ID :
85028
Sun, 10/18/2009 - 16:43
Auther :
Shortlink :
https://oananews.org//node/85028
The shortlink copeid
South Korea sees no large-scale aid for North
SEOUL, Oct. 18 (Yonhap) -- South Korea is not considering providing any
large-scale aid to the impoverished North despite Pyongyang's official request
for humanitarian assistance, a senior government official said Sunday.
North Korea presented the request during Red Cross talks over cross-border family
reunions on Friday, its first official call for aid after President Lee Myung-bak
took office last year. Pyongyang did not specify what kind of humanitarian aid it
wants from the South, which responded that it would review the request.
When political relations thrived with liberal governments in Seoul, the South
customarily sent hundreds of thousands of tons of rice and fertilizer annually to
the North on occasions of reunions for families separated by the 1950-53 Korean
War.

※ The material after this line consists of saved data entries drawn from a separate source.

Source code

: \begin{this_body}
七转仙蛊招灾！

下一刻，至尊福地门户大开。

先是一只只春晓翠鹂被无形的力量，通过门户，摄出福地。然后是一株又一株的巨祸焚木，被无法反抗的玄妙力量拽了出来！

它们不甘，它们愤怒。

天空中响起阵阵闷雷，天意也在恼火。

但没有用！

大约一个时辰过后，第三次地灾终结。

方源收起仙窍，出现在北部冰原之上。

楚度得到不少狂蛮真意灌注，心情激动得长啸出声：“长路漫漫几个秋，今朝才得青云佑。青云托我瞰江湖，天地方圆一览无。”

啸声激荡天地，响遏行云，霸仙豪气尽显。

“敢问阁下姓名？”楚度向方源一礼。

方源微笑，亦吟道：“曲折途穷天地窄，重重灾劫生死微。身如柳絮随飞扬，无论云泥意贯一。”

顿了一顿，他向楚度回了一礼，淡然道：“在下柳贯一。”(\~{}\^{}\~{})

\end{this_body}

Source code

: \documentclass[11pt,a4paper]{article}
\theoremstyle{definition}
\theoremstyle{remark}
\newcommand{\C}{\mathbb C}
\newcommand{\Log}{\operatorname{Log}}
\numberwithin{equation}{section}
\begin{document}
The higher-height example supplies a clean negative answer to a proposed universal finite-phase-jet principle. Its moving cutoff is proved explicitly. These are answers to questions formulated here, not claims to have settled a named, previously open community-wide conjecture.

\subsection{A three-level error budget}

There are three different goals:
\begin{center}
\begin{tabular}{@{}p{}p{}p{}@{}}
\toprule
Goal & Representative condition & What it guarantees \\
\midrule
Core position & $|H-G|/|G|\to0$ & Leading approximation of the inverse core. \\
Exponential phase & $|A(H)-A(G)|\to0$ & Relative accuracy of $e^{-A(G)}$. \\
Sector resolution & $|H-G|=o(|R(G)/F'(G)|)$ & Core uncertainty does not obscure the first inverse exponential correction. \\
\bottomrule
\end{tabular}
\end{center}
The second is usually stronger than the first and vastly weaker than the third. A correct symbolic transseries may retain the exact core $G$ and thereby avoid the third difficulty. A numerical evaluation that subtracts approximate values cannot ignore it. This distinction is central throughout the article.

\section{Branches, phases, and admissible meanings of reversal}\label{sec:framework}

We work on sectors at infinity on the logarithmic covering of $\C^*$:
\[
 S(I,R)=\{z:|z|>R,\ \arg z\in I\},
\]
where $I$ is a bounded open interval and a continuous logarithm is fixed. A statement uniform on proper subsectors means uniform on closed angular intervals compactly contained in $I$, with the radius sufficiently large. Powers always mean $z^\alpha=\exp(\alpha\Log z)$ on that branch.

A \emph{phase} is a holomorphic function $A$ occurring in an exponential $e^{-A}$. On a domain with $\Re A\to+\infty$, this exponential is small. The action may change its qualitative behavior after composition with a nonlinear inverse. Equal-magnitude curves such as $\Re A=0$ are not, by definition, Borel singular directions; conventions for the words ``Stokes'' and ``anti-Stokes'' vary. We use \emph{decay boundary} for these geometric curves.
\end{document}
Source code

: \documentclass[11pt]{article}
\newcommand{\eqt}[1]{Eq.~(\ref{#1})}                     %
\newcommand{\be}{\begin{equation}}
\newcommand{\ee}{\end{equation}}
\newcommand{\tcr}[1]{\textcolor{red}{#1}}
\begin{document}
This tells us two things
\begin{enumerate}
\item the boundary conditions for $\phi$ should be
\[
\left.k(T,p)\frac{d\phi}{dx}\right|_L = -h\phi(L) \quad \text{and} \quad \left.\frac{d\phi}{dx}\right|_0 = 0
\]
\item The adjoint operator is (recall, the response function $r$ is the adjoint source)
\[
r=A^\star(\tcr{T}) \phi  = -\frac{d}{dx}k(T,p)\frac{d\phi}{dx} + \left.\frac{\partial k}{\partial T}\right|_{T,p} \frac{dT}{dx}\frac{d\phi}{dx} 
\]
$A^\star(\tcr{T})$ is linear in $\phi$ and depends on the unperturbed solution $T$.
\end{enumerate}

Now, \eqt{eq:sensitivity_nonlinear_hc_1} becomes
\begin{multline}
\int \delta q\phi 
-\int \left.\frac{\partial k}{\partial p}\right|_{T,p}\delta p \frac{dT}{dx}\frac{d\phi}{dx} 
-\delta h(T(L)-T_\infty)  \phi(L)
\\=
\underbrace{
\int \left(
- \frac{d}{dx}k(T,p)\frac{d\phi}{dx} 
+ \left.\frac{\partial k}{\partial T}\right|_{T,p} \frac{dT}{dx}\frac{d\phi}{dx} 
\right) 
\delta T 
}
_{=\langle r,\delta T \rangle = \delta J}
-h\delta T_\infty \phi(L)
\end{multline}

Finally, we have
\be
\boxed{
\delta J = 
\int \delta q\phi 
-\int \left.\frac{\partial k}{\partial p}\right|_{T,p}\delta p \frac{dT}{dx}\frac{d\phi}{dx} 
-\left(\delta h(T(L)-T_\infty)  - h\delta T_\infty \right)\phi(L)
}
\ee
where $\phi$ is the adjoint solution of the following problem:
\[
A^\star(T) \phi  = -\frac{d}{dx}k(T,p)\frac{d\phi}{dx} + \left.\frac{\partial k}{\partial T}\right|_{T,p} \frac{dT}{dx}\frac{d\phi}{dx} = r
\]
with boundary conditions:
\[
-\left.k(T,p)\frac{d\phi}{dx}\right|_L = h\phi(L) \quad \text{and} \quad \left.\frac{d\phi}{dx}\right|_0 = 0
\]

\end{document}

But massive aid came to a halt after the conservative Lee took power with
his policy priority on the termination of the North's nuclear program.
"In the current situation, it's difficult to provide large-scale aid," the
high-level official at the Unification Ministry told reporters at an informal
meeting, requesting anonymity.
"The government will consider (small-scale) assistance for vulnerable groups
there like infants and children," he said.
The remarks mirrored Seoul's unwavering position to condition inter-Korean
exchanges on progress in the North's denuclearization. South Korea has also been
consistently backing U.N. punitive sanctions imposed over the North's nuclear
test in May, which aims to cut cash flows and outside aid to the country so as to
stem its funding to atomic and missile programs.
Large-scale rice and fertilizer aid "goes beyond the boundary of purely
humanitarian assistance," the official said. "In the current situation, to
provide aid at such a level is far from the government's policy principle toward
North Korea."
The official said the ministry will collect opinions from the legislature and
other government agencies during an Oct. 23 parliamentary audit session on the
ministry.
Regarding the kind of amount of aid Seoul might give, a different official, also
on condition of anonymity, said less than five tons of corn aid was expected.
At the Red Cross talks, South Korea proposed holding family reunions next month
and around the traditional Lunar New Year's holiday of Seol in February. North
Korea raised the humanitarian issue to go in tandem with reunion events.
The most recent round of family reunions, held in late September at Mount Kumgang
on the North's east coast, was the first in nearly two years.